EXERCISE DESCRIPTION:
Return all the records, each one exactly as given.

RECORDS FOR THIS EXERCISE:
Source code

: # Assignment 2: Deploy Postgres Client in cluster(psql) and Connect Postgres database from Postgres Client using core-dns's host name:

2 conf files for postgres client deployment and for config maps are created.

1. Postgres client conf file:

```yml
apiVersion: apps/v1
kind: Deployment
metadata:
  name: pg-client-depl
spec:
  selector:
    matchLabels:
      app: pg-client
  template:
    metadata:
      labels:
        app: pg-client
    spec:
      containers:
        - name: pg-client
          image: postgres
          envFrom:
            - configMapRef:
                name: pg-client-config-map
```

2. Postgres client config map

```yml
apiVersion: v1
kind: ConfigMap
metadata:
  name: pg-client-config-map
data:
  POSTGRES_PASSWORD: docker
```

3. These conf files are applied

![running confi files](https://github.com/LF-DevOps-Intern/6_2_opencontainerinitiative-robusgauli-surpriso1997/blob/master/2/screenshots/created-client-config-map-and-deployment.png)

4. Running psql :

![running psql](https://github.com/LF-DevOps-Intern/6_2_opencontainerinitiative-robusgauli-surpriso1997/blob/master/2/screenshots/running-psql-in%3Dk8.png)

WRITTEN RESPONSE:
Source code

: # Assignment 2: Deploy Postgres Client in cluster(psql) and Connect Postgres database from Postgres Client using core-dns's host name:

2 conf files for postgres client deployment and for config maps are created.

1. Postgres client conf file:

```yml
apiVersion: apps/v1
kind: Deployment
metadata:
  name: pg-client-depl
spec:
  selector:
    matchLabels:
      app: pg-client
  template:
    metadata:
      labels:
        app: pg-client
    spec:
      containers:
        - name: pg-client
          image: postgres
          envFrom:
            - configMapRef:
                name: pg-client-config-map
```

2. Postgres client config map

```yml
apiVersion: v1
kind: ConfigMap
metadata:
  name: pg-client-config-map
data:
  POSTGRES_PASSWORD: docker
```

3. These conf files are applied

![running confi files](https://github.com/LF-DevOps-Intern/6_2_opencontainerinitiative-robusgauli-surpriso1997/blob/master/2/screenshots/created-client-config-map-and-deployment.png)

4. Running psql :

![running psql](https://github.com/LF-DevOps-Intern/6_2_opencontainerinitiative-robusgauli-surpriso1997/blob/master/2/screenshots/running-psql-in%3Dk8.png)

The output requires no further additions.